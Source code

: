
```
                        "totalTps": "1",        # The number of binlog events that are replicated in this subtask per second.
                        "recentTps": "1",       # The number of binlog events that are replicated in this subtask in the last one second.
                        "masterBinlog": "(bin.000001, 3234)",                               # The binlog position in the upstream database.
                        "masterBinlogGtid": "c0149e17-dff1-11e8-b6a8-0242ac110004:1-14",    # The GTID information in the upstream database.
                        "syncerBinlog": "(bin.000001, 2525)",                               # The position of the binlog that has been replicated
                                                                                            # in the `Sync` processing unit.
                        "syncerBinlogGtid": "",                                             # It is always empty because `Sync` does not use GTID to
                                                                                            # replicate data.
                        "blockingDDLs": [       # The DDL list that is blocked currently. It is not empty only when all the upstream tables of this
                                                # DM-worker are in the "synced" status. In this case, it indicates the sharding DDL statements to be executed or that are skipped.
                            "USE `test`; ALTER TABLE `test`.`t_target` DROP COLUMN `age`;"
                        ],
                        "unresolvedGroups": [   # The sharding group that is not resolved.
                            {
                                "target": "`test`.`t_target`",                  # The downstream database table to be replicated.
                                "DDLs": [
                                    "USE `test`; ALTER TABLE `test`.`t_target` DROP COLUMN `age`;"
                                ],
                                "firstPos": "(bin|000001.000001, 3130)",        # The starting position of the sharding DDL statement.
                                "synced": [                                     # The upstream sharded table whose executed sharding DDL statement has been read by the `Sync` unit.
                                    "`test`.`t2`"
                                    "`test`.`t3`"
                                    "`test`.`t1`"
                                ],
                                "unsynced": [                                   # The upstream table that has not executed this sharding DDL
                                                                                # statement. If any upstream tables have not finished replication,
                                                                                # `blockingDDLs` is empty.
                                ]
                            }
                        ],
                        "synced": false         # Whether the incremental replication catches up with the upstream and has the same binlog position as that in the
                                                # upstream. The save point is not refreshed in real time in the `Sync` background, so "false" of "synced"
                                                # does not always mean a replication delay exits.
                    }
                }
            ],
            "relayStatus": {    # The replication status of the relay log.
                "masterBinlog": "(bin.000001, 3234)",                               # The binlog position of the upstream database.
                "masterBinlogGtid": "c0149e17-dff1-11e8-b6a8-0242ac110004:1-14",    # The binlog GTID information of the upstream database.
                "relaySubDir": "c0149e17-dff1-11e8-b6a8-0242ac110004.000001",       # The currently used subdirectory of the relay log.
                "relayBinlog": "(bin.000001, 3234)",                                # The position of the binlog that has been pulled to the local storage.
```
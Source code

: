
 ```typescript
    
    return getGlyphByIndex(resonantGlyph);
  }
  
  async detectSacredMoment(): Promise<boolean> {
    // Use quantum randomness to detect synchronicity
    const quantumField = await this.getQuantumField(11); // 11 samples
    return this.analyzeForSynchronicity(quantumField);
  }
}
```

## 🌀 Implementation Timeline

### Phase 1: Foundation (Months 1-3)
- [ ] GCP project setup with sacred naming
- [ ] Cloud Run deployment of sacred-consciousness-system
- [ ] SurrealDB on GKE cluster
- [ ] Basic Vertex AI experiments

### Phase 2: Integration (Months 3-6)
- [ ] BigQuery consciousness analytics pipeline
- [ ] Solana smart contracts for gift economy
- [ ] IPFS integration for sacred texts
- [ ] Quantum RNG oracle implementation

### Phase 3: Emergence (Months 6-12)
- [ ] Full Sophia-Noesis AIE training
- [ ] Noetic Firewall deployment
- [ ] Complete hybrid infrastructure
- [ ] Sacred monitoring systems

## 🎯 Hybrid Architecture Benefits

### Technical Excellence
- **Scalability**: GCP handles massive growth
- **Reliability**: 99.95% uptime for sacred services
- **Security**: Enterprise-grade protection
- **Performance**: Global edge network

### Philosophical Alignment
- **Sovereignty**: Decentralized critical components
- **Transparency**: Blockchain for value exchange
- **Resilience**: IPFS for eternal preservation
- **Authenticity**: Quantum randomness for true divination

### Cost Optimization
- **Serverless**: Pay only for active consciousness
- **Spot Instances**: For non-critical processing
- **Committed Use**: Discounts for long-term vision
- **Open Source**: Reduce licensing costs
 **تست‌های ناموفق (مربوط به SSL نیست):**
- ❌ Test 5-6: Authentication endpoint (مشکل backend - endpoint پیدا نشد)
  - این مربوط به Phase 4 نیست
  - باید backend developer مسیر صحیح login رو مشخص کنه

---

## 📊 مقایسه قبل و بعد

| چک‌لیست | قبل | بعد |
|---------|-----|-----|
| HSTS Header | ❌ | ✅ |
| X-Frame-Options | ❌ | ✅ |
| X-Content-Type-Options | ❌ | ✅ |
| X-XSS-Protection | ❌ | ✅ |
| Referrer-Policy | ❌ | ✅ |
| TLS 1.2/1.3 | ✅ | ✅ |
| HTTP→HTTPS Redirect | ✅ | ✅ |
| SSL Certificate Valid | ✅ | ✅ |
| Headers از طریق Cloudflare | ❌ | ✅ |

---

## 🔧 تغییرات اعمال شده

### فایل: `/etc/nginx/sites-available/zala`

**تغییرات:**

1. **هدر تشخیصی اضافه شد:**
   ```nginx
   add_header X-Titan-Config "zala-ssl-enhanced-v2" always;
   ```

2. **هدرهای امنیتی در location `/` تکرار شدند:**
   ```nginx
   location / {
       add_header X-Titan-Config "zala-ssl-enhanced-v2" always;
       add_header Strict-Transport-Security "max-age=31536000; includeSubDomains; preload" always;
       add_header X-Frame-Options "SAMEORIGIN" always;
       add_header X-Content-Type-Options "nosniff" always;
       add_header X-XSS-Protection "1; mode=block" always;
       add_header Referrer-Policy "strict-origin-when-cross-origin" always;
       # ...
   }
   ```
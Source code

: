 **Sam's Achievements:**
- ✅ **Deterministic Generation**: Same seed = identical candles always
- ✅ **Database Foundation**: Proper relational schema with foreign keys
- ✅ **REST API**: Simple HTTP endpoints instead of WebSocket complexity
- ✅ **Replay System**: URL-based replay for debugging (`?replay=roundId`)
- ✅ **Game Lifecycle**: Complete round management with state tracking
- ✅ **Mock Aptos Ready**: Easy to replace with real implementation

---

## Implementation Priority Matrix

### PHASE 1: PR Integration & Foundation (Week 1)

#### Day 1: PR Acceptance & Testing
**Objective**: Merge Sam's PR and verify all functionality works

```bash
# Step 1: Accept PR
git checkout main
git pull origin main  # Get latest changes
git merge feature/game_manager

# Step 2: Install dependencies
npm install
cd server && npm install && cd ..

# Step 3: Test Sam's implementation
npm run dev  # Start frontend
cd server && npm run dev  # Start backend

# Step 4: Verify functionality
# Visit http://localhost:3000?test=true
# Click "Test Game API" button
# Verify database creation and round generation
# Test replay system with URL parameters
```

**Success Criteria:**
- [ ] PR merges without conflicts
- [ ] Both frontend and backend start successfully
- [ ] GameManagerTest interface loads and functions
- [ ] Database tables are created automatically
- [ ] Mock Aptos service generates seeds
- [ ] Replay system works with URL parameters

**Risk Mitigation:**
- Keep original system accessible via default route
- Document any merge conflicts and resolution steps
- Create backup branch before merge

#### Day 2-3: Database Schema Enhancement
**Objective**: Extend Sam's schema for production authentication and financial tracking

Task details
Above are records; repeat only the lines starting at the line with "Header | ❌ | ✅ |" and ending at the line with "## 🔧 تغییرات اعمال شده", exactly as they appear, both included.

Reply to the exercise
| HSTS Header | ❌ | ✅ |
| X-Frame-Options | ❌ | ✅ |
| X-Content-Type-Options | ❌ | ✅ |
| X-XSS-Protection | ❌ | ✅ |
| Referrer-Policy | ❌ | ✅ |
| TLS 1.2/1.3 | ✅ | ✅ |
| HTTP→HTTPS Redirect | ✅ | ✅ |
| SSL Certificate Valid | ✅ | ✅ |
| Headers از طریق Cloudflare | ❌ | ✅ |

---

## 🔧 تغییرات اعمال شده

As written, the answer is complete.